International Language Past Present And Future With Specimens O
Chapter 8
Another good criterion besides the press is the sale of books. Large editions are going off everywhere, especially, it would seem, in America, where the folk have a habit, once they have struck a business proposition, of running it for all it is worth. "Let her go! give her hell!" is the word, and "the boys" are just now getting next to Esperanto to beat the band.
The British Esperanto Association's accounts show a very steady increase in the sale of literature. Considering that it sells books at trade prices, that hardly any of them are priced at more than a few pence, and none above a shilling or two, the sums realized from sale of books in some months are astonishing, and represent a large and increasing spread of interest among the public. Owing to the low prices, the profit on books is of course not great; but, such as it is, it all goes to help the cause. The association is now registered as a non-profit-making society under the law of 1867, with no share capital and no dividends.

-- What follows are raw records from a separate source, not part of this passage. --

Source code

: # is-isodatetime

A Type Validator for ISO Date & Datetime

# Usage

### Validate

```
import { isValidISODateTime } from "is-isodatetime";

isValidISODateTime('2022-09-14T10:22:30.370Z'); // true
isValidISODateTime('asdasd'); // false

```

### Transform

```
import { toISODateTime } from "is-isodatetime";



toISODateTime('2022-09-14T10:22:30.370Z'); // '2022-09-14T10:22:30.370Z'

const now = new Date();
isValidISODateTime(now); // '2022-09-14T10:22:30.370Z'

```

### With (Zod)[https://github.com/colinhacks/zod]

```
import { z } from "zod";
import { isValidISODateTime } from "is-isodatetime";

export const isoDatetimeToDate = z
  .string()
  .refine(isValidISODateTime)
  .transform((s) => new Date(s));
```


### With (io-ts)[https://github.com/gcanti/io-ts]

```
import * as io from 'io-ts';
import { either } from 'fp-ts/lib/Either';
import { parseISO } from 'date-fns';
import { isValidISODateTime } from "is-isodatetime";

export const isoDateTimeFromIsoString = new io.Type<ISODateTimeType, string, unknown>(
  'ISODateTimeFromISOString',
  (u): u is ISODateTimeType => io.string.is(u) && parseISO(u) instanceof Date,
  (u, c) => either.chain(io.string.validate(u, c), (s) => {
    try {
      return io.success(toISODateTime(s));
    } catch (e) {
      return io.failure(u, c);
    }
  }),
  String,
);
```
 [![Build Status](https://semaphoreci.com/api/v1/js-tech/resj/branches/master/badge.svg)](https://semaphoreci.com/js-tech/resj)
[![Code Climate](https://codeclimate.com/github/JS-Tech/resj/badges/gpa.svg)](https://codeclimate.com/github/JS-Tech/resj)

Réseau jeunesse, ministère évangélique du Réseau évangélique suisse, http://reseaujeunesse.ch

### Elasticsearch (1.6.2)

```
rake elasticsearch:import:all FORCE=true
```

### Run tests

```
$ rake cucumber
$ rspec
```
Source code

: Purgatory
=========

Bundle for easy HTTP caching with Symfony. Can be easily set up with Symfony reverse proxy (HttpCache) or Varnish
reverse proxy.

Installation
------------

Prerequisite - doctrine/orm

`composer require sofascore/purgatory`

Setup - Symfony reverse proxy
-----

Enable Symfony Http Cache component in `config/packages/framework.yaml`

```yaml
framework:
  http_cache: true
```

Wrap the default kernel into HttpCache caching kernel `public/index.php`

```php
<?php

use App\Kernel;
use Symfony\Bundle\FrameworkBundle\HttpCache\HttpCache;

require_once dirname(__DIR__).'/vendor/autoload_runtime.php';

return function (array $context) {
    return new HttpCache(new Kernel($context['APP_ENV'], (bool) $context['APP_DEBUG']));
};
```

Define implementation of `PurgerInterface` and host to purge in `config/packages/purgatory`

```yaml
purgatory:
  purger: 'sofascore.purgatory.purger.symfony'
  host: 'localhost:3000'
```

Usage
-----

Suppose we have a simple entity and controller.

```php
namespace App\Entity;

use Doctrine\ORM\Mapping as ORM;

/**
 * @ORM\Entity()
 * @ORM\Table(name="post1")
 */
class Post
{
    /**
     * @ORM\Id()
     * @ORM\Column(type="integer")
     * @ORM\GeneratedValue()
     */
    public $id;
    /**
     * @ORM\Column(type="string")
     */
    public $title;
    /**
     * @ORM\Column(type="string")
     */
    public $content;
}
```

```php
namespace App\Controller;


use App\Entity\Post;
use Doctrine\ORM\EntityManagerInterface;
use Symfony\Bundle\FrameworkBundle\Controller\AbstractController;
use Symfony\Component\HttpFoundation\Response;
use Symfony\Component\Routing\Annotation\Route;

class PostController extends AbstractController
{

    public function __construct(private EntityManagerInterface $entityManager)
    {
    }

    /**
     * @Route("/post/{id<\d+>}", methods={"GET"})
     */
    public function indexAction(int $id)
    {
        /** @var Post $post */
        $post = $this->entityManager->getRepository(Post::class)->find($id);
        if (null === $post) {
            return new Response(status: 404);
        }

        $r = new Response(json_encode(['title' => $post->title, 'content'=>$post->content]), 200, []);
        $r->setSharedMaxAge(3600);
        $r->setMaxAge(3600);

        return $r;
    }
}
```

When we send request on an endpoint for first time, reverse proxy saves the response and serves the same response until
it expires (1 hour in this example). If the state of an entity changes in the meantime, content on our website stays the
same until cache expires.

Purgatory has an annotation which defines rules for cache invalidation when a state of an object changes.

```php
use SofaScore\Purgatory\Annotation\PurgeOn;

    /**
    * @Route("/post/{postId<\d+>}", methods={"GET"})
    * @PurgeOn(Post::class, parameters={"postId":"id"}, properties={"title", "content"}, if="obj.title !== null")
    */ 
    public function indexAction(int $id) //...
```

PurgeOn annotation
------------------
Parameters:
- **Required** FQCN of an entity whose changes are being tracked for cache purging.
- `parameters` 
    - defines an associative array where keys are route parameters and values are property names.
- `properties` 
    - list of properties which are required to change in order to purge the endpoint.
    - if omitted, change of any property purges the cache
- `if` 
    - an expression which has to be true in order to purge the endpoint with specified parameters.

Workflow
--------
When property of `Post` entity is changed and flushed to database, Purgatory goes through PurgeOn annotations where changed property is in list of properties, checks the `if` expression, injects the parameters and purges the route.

As regards official recognition, good progress is being made in England (see below); but if the language is anywhere adopted universally in government schools, it will certainly be first in France. (For an account of the present state of this question, which is at present before the French Permanent Educational Commission, see Part I., chap. vi., p. 30). Dr. Zamenhof has been decorated by the French Government, and Esperanto is already taught in many French schools. For purposes of education France is divided into districts, called _ressorts d'Académie_, within each of which there is a complete educational ladder from the primary schools to the university which is the culmination of each. The official head of an important district is Rector Boirac, head of the Dijon University. He is one of the most distinguished of the Esperantists, and is the leading spirit at the congresses and on the Lingva Komitato. He has done much for Esperanto in the schools of his district, and under the guidance of men of his calibre Esperanto is making serious progress in France. (For lists of university professors favourable to an international language, see p. 32 [Part I, Chapter VI]).
In Germany one of the foremost men of science of his time, Prof. Ostwald, of Leipzig, is an ardent advocate of the international language. He recently was lent for a time to Harvard University, U.S.A., and while there gave a great impetus to the study of Esperanto. He also spoke in its favour at Aberdeen last year, on the occasion of the opening of the new University buildings.
Apropos of the interchange between different countries of professors and other teachers, which has to some extent been already tried between America and Germany, it is curious to note the attitude of Prof. Hermann Diels, Rector of the Berlin University. He is a great supporter of the extension of this interchange, which also has the approbation of the Kaiser, who attended formally the inaugural lecture of one of the American professors, to mark his approbation. Prof. Diels commented on the fact that diversity of language was a grave obstacle; but though he seems before to have been a champion of popularized Latin, he now declares himself strongly against any artificial language,[1] and advocates the use of English, French, and German. This is a modified form of the old Max Müller proposal, that all serious scientific work should be published in one of six languages. It does not seem a very convincing attitude to take up, because it ignores the facts: (1) that the actual trend of the world is the other way—towards inclusion of fresh national languages among the _Kultursprachen_, not towards accentuation of the predominance of these three; (2) that the increase of specialization and new studies at universities is leaving less and less time for mastering several difficult languages merely as means to other branches of study. Why should everybody have to learn English, French, and German?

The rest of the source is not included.